Para a entidade de defesa dos direitos humanos, o esforço contra
o terror aprofundou as tensões
entre pessoas de religiões e origens diferentes, lançando "sementes para mais conflitos". O resultado é "medo genuíno". A secretária-geral da Anistia, Irene
Khan, acusou os EUA de terem
adotado uma "doutrina de direitos humanos à la carte".
"Os EUA continuam a escolher
quais de suas obrigações dentro
da legislação internacional vão
usar", disse Khan na apresentação do relatório, em que criticou a
situação dos suspeitos de terrorismo que estão presos, sem acusação formal, na base americana de Guantánamo (Cuba).
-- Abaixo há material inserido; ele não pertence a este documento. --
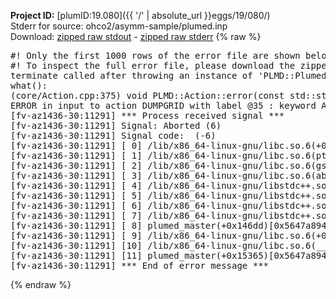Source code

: **Project ID:** [plumID:19.080]({{ '/' | absolute_url }}eggs/19/080/)  
Stderr for source:  ohco2/asymm-sample/plumed.inp   
Download: [zipped raw stdout](plumed.inp.plumed_master.stdout.txt.zip) - [zipped raw stderr](plumed.inp.plumed_master.stderr.txt.zip) 
{% raw %}
<pre>
#! Only the first 1000 rows of the error file are shown below
#! To inspect the full error file, please download the zipped raw stderr file above
terminate called after throwing an instance of 'PLMD::Plumed::ExceptionError'
what():
(core/Action.cpp:375) void PLMD::Action::error(const std::string&) const
ERROR in input to action DUMPGRID with label @35 : keyword ARG is compulsory for this action
[fv-az1436-30:11291] *** Process received signal ***
[fv-az1436-30:11291] Signal: Aborted (6)
[fv-az1436-30:11291] Signal code:  (-6)
[fv-az1436-30:11291] [ 0] /lib/x86_64-linux-gnu/libc.so.6(+0x45330)[0x7fb1fde45330]
[fv-az1436-30:11291] [ 1] /lib/x86_64-linux-gnu/libc.so.6(pthread_kill+0x11c)[0x7fb1fde9eb2c]
[fv-az1436-30:11291] [ 2] /lib/x86_64-linux-gnu/libc.so.6(gsignal+0x1e)[0x7fb1fde4527e]
[fv-az1436-30:11291] [ 3] /lib/x86_64-linux-gnu/libc.so.6(abort+0xdf)[0x7fb1fde288ff]
[fv-az1436-30:11291] [ 4] /lib/x86_64-linux-gnu/libstdc++.so.6(+0xa5ff5)[0x7fb1fe2a5ff5]
[fv-az1436-30:11291] [ 5] /lib/x86_64-linux-gnu/libstdc++.so.6(+0xbb0da)[0x7fb1fe2bb0da]
[fv-az1436-30:11291] [ 6] /lib/x86_64-linux-gnu/libstdc++.so.6(_ZSt10unexpectedv+0x0)[0x7fb1fe2a5a55]
[fv-az1436-30:11291] [ 7] /lib/x86_64-linux-gnu/libstdc++.so.6(+0xa5a6f)[0x7fb1fe2a5a6f]
[fv-az1436-30:11291] [ 8] plumed_master(+0x146dd)[0x5647a89416dd]
[fv-az1436-30:11291] [ 9] /lib/x86_64-linux-gnu/libc.so.6(+0x2a1ca)[0x7fb1fde2a1ca]
[fv-az1436-30:11291] [10] /lib/x86_64-linux-gnu/libc.so.6(__libc_start_main+0x8b)[0x7fb1fde2a28b]
[fv-az1436-30:11291] [11] plumed_master(+0x15365)[0x5647a8942365]
[fv-az1436-30:11291] *** End of error message ***
</pre>
{% endraw %}
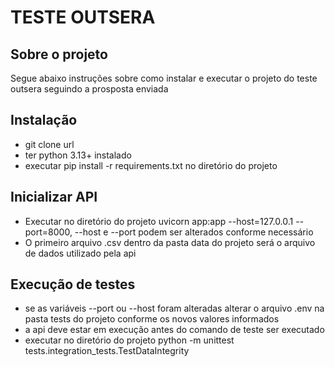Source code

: # TESTE OUTSERA

## Sobre o projeto
Segue abaixo instruções sobre como instalar e executar o projeto do teste outsera seguindo a prosposta enviada

## Instalação
- git clone url
- ter python 3.13+ instalado
- executar pip install -r requirements.txt no diretório do projeto

## Inicializar API
- Executar no diretório do projeto uvicorn app:app --host=127.0.0.1 --port=8000, --host e --port podem ser alterados conforme necessário
- O primeiro arquivo .csv dentro da pasta data do projeto será o arquivo de dados utilizado pela api

## Execução de testes
- se as variáveis --port ou --host foram alteradas alterar o arquivo .env na pasta tests do projeto conforme os novos valores informados
- a api deve estar em execução antes do comando de teste ser executado
- executar no diretório do projeto python -m unittest tests.integration_tests.TestDataIntegrity
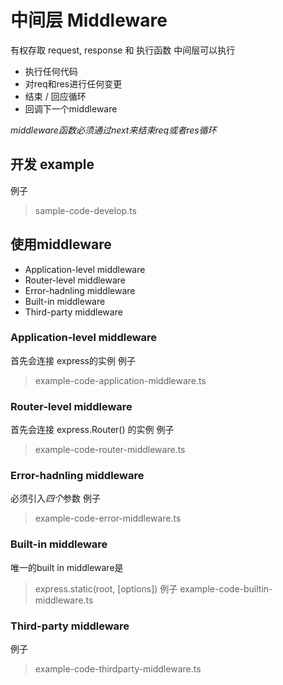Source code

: # 中间层 Middleware #
有权存取 request, response 和 执行函数
中间层可以执行
* 执行任何代码
* 对req和res进行任何变更
* 结束 / 回应循环
* 回调下一个middleware

*middleware函数必须通过next来结束req或者res循环*

## 开发 example ##
例子
> sample-code-develop.ts

## 使用middleware ##
* Application-level middleware
* Router-level middleware
* Error-hadnling middleware
* Built-in middleware
* Third-party middleware

### Application-level middleware ###
首先会连接 express的实例
例子
> example-code-application-middleware.ts

### Router-level middleware ###
首先会连接 express.Router() 的实例
例子
> example-code-router-middleware.ts

### Error-hadnling middleware ###
必须引入*四个*参数
例子
> example-code-error-middleware.ts

### Built-in middleware ###
唯一的built in middleware是
> express.static(root, [options])
例子
> example-code-builtin-middleware.ts

### Third-party middleware ###
例子
> example-code-thirdparty-middleware.ts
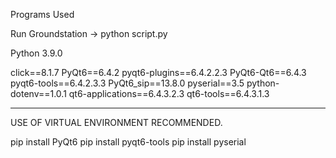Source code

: Programs Used

Run Groundstation -> 
python script.py

Python 3.9.0

click==8.1.7
PyQt6==6.4.2
pyqt6-plugins==6.4.2.2.3
PyQt6-Qt6==6.4.3
pyqt6-tools==6.4.2.3.3
PyQt6_sip==13.8.0
pyserial==3.5
python-dotenv==1.0.1
qt6-applications==6.4.3.2.3
qt6-tools==6.4.3.1.3

---

USE OF VIRTUAL ENVIRONMENT RECOMMENDED.

pip install PyQt6
pip install pyqt6-tools
pip install pyserial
"O que era inaceitável antes de
11 de setembro de 2001 agora está
se tornando norma", disse ela.
Segundo a Anistia, em tempos
de maior insegurança, governos
como o dos EUA escolheram ignorar um sistema de segurança
coletiva representado pela legislação internacional.
A organização não contesta o
direito de os governos agirem
contra a violência criminosa e política por grupos e indivíduos armados. "Pelo contrário, apelamos aos governos para protegerem as
pessoas de acordo com a lei", diz o
relatório, acrescentando que a
Anistia condena os ataques de
grupos armados contra civis como "grave abuso" dos direitos
humanos. "No entanto os abusos
de direitos humanos cometidos
por grupos armados não são uma
licença para os governos esquecerem suas obrigações. Os governos
não têm legitimidade para responder ao terror com terror."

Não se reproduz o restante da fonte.